Deciphering which election promises will be kept, and which will be forgotten | Opinion | Halifax, Nova Scotia | THE COAST

Deciphering which election promises will be kept, and which will be forgotten


My day job involves speaking to Nova Scotians who are struggling to access public health care and trying to help them organize to demand better service in their communities. Unsurprisingly, I’ve been on the road a lot this month and I’ve heard frustrating, often heartbreaking stories of people whose communities, and too often their family members and neighbours, are dying as doctors and health services leave. The conversations about the election almost always lead to some variation of the same question: “All the parties are making promises, but can I actually trust any of them to follow through?”

To be honest, it’s hard to come up with an inspiring answer. What do you say to the woman who had to commute 6,500 kilometres in 2017 to visit her sick boyfriend (because the local hospital can’t treat him) when she tells you she is going to vote but thinks all the parties are lying to her?

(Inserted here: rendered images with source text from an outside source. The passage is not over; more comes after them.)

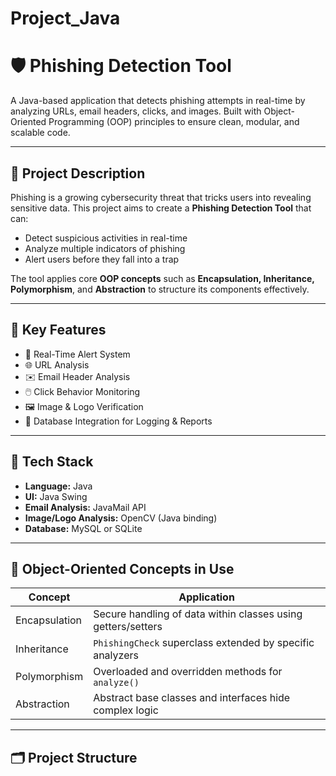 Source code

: # Project_Java
# 🛡️ Phishing Detection Tool

A Java-based application that detects phishing attempts in real-time by analyzing URLs, email headers, clicks, and images. Built with Object-Oriented Programming (OOP) principles to ensure clean, modular, and scalable code.

---

## 📌 Project Description

Phishing is a growing cybersecurity threat that tricks users into revealing sensitive data. This project aims to create a **Phishing Detection Tool** that can:
- Detect suspicious activities in real-time
- Analyze multiple indicators of phishing
- Alert users before they fall into a trap

The tool applies core **OOP concepts** such as **Encapsulation, Inheritance, Polymorphism**, and **Abstraction** to structure its components effectively.

---

## 🎯 Key Features

- 🔔 Real-Time Alert System  
- 🌐 URL Analysis  
- ✉️ Email Header Analysis  
- 🖱️ Click Behavior Monitoring  
- 🖼️ Image & Logo Verification  
- 💾 Database Integration for Logging & Reports  

---

## 🧰 Tech Stack

- **Language:** Java  
- **UI:** Java Swing  
- **Email Analysis:** JavaMail API  
- **Image/Logo Analysis:** OpenCV (Java binding)  
- **Database:** MySQL or SQLite  

---

## 🧱 Object-Oriented Concepts in Use

| Concept        | Application                                                   |
|----------------|---------------------------------------------------------------|
| Encapsulation  | Secure handling of data within classes using getters/setters |
| Inheritance    | `PhishingCheck` superclass extended by specific analyzers     |
| Polymorphism   | Overloaded and overridden methods for `analyze()`             |
| Abstraction    | Abstract base classes and interfaces hide complex logic       |

---

## 🗂️ Project Structure

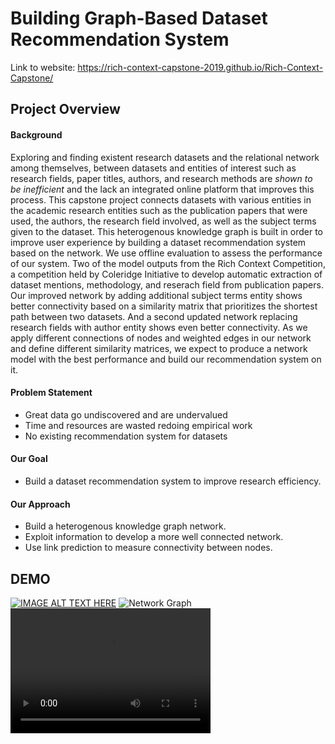 # Building Graph-Based Dataset Recommendation System
Link to website: https://rich-context-capstone-2019.github.io/Rich-Context-Capstone/
## Project Overview
#### Background 
Exploring and finding existent research datasets and the relational network among themselves, between datasets and entities of interest such as research fields, paper titles, authors, and research methods are *shown to be inefficient* and the lack an integrated online platform that improves this process. This capstone project connects datasets with various entities in the academic research entities such as the publication papers that were used, the authors, the research field involved, as well as the subject terms given to the dataset. This heterogenous knowledge graph is built in order to improve user experience by building a dataset recommendation system based on the network. We use offline evaluation to assess the performance of our system. Two of the model outputs from the Rich Context Competition, a competition held by Coleridge Initiative to develop automatic extraction of dataset mentions, methodology, and reserach field from publication papers. Our improved network by adding additional subject terms entity shows better connectivity based on a similarity matrix that prioritizes the shortest path between two datasets. And a second updated network replacing research fields with author entity shows even better connectivity. As we apply different connections of nodes and weighted edges in our network and define different similarity matrices, we expect to produce a network model with the best performance and build our recommendation system on it. 

#### Problem Statement
* Great data go undiscovered and are undervalued
* Time and resources are wasted redoing empirical work
* No existing recommendation system for datasets

#### Our Goal
* Build a dataset recommendation system to improve research efficiency.

#### Our Approach
* Build a heterogenous knowledge graph network. 
* Exploit information to develop a more well connected network.
* Use link prediction to measure connectivity between nodes. 

## DEMO
[![IMAGE ALT TEXT HERE](http://img.youtube.com/vi/RbY7AwgOlRc/0.jpg)](http://www.youtube.com/watch?v=RbY7AwgOlRc)
![Network Graph](images/graph_visuals.gif)
<video src="demo_diabetes.mov" width="320" height="200" controls preload></video>
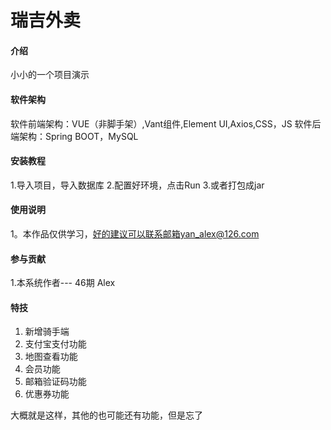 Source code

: # 瑞吉外卖

#### 介绍
小小的一个项目演示

#### 软件架构
软件前端架构：VUE（非脚手架）,Vant组件,Element UI,Axios,CSS，JS
软件后端架构：Spring BOOT，MySQL

#### 安装教程

1.导入项目，导入数据库
2.配置好环境，点击Run
3.或者打包成jar

#### 使用说明

1。本作品仅供学习，好的建议可以联系邮箱yan_alex@126.com

#### 参与贡献

1.本系统作者---    46期   Alex


#### 特技

1.  新增骑手端
2.  支付宝支付功能
3.  地图查看功能
4.  会员功能
5.  邮箱验证码功能
6.  优惠券功能


大概就是这样，其他的也可能还有功能，但是忘了
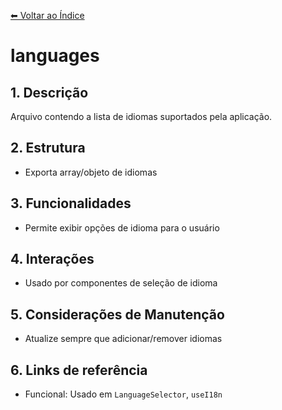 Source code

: [⬅ Voltar ao Índice](../../DOCUMENTATION.md)

# languages

## 1. Descrição
Arquivo contendo a lista de idiomas suportados pela aplicação.

## 2. Estrutura
- Exporta array/objeto de idiomas

## 3. Funcionalidades
- Permite exibir opções de idioma para o usuário

## 4. Interações
- Usado por componentes de seleção de idioma

## 5. Considerações de Manutenção
- Atualize sempre que adicionar/remover idiomas

## 6. Links de referência
- Funcional: Usado em `LanguageSelector`, `useI18n`
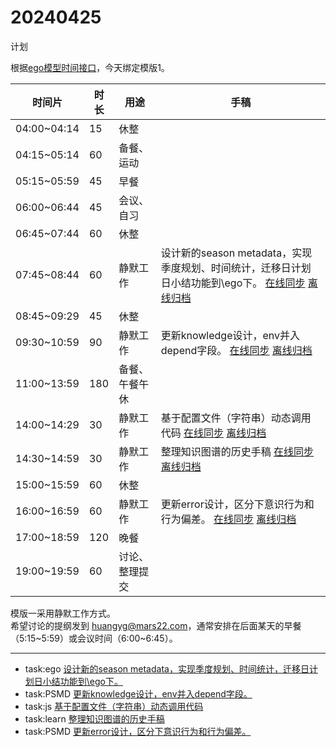 # 20240425

计划  

根据[ego模型时间接口](https://gitee.com/hyg/blog/blob/master/timeflow.md)，今天绑定模版1。

| 时间片 | 时长 | 用途 | 手稿 |  
| --- | --- | --- | --- |  
| 04:00~04:14 | 15 | 休整 |  |  
| 04:15~05:14 | 60 | 备餐、运动 |  |  
| 05:15~05:59 | 45 | 早餐 |  |  
| 06:00~06:44 | 45 | 会议、自习 |  |  
| 06:45~07:44 | 60 | 休整 |  |  
| 07:45~08:44 | 60 | 静默工作 | 设计新的season metadata，实现季度规划、时间统计，迁移日计划日小结功能到\ego下。  [在线同步](http://simp.ly/p/xtgD4F) [离线归档](../../draft/2024/04/20240425074500.md) |  
| 08:45~09:29 | 45 | 休整 |  |  
| 09:30~10:59 | 90 | 静默工作 | 更新knowledge设计，env并入depend字段。  [在线同步](http://simp.ly/p/j1SspP) [离线归档](../../draft/2024/04/20240425093000.md) |  
| 11:00~13:59 | 180 | 备餐、午餐午休 |  |  
| 14:00~14:29 | 30 | 静默工作 | 基于配置文件（字符串）动态调用代码  [在线同步](http://simp.ly/p/8t3vlk) [离线归档](../../draft/2024/04/20240425140000.md) |  
| 14:30~14:59 | 30 | 静默工作 | 整理知识图谱的历史手稿  [在线同步](http://simp.ly/p/5k9gJy) [离线归档](../../draft/2024/04/20240425143000.md) |  
| 15:00~15:59 | 60 | 休整 |  |  
| 16:00~16:59 | 60 | 静默工作 | 更新error设计，区分下意识行为和行为偏差。  [在线同步](http://simp.ly/p/4QDThK) [离线归档](../../draft/2024/04/20240425160000.md) |  
| 17:00~18:59 | 120 | 晚餐 |  |  
| 19:00~19:59 | 60 | 讨论、整理提交 |  |  

模版一采用静默工作方式。  
希望讨论的提纲发到 [huangyg@mars22.com](mailto:huangyg@mars22.com)，通常安排在后面某天的早餐（5:15~5:59）或会议时间（6:00~6:45）。


---

- task:ego  [设计新的season metadata，实现季度规划、时间统计，迁移日计划日小结功能到\ego下。](../../../draft/2024/04/20240425074500.md)
- task:PSMD  [更新knowledge设计，env并入depend字段。](../../../draft/2024/04/20240425093000.md)
- task:js  [基于配置文件（字符串）动态调用代码](../../../draft/2024/04/20240425140000.md)
- task:learn  [整理知识图谱的历史手稿](../../../draft/2024/04/20240425143000.md)
- task:PSMD  [更新error设计，区分下意识行为和行为偏差。](../../../draft/2024/04/20240425160000.md)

click to enlarge Deciphering which election promises will be kept, and which will be forgotten
JALANI MORGAN
Chris Parsons (@cultureofdefeat) is a political organizer, health care activist and occasional writer from Halifax. His views veer hard to the left, and often stray into the territory of polemic.
After all, as voters in Nova Scotia we’re in a unique situation: Over the last decade, we’ve been able to watch with disappointment as all three major parties broke their election promises. The fourth and fifth parties in Nova Scotia have rosters of candidates who feel ill-equipped or even disinterested in sitting in the legislature if they somehow win and few ridings have independent candidates at all.

In some ridings, local candidates will come to your door and try to distance themselves from an unpopular party or leader. We can all remember when, despite rumours of a caucus revolt, every government MLA voted to impose a contract on teachers. Similarly, many of the most meaningful decisions a government makes are included in the budget as resources are allocated and priorities set. Since a defeated budget also means a defeated government (and usually a fresh election), any MLA who votes against a money bill will soon find the full weight of the hammer of party discipline brought down on them.

As a result, few break ranks. So when all the viable parties are inclined to break their promises and local MLAs bound to toe the party line, how do we decide which promises to trust?

My best suggestion is a simple question: Who does each party believe it will need to keep happy if it wants to win?

Will it need to pander to property developers to fill its coffers for election ads? Will it strip away environmental regulations because it needs to keep a balanced budget to appease deficit hawks while still creating a token number of jobs in ridings it’ll need to hold? Does it believe it can win an election based on grassroots support in the HRM? Is Cape Breton the lynchpin of its electoral map in 2021?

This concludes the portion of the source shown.